Nikola el Escoces escaped, having murdered the judge whose place it was
to identify. I demand that the prisoner be set at liberty..."
A long time after a harsh voice said:
"Your Excellency, we retire, of course, from the prosecution."
A different one directed:
"Gentlemen of the jury, you will return a verdict of 'Not Guilty'..."
Down below they were cheering uproariously because my life was saved.
But it was I that had to face my saved life. I sat there, my head bowed
into my hands. The old judge was speaking to me in a tone of lofty
"You have suffered much, as it seems, but suffering is the lot of us
men. Rejoice now that your character is cleared; that here in this
public place you have received the verdict of your countrymen that
restores you to the liberties of our country and the affection of your
kindred. I rejoice with you who am a very old man, at the end of my
It was rather tremendous, his deep voice, his weighted words. Suffering
is the lot of us men!... The formidable legal array, the great powers
of a nation, had stood up to teach me that, and they had taught me
that--suffering is the lot of us men!
It takes long enough to realize that someone is dead at a distance. I
had done that. But how long, how long it needs to know that the life of
your heart has come back from the dead.
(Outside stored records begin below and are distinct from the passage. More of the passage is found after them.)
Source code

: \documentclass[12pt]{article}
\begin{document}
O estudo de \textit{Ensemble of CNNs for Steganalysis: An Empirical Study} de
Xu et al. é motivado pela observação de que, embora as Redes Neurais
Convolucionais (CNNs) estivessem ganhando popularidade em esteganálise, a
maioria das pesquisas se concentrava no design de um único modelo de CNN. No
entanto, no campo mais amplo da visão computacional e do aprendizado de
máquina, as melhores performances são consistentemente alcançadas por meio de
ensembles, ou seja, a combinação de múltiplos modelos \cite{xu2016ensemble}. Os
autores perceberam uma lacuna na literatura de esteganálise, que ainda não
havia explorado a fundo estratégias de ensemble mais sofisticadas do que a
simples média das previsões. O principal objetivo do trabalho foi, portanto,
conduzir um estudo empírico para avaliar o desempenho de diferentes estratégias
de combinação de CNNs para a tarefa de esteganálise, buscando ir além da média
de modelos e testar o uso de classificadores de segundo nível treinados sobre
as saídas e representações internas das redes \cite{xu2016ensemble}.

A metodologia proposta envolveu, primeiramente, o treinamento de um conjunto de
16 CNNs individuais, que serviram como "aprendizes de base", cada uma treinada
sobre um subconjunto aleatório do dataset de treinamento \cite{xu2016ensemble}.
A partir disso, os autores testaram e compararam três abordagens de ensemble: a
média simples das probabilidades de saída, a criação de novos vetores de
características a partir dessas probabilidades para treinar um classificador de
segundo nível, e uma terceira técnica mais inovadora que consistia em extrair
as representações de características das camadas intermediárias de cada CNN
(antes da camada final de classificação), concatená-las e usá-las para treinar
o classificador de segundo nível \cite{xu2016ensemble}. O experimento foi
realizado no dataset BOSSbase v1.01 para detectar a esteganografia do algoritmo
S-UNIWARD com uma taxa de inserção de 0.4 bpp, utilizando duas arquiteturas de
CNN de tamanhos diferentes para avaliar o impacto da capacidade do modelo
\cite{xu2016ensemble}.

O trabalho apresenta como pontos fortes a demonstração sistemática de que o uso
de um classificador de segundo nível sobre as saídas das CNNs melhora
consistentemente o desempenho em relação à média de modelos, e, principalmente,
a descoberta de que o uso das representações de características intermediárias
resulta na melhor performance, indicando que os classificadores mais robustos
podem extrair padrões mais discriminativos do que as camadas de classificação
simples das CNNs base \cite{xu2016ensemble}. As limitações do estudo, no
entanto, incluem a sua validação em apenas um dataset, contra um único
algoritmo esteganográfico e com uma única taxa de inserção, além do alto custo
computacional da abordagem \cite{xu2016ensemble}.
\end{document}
For years afterwards I could not
bear to have her out of my sight.
Of our first meeting in London all I remember is a speechlessness that
was like the awed hesitation of our overtried souls before the greatness
of a change from the verge of despair to the opening of a supreme joy.
The whole world, the whole of life, with her return, had changed all
around me; it enveloped me, it enfolded me so lightly as not to be felt,
so suddenly as not to be believed in, so completely that that whole
meeting was an embrace, so softly that at last it lapsed into a sense of
rest that was like the fall of a beneficent and welcome death.
For suffering is the lot of man, but not inevitable failure or worthless
despair which is without end--suffering, the mark of manhood, which
bears within its pain a hope of felicity like a jewel set in iron....
Her first words were:
"You broke our compact. You went away from me whilst I was sleeping."
Only the deepness of her reproach revealed the depth of her love,
and the suffering she too had endured to reach a union that was to be
without end--and to forgive.
And, looking back, we see Romance--that subtle thing that is
mirage--that is life. It is the goodness of the years we have lived
through, of the old time when we did this or that, when we dwelt here
or there. Looking back, it seems a wonderful enough thing that I who
am this, and she who is that, commencing so far away a life that, after
such sufferings borne together and apart, ended so tranquilly there in a
world so stable--that she and I should have passed through so much, good
chance and evil chance, sad hours and joyful, all lived down and swept
away into the little heap of dust that is life. That, too, is Romance!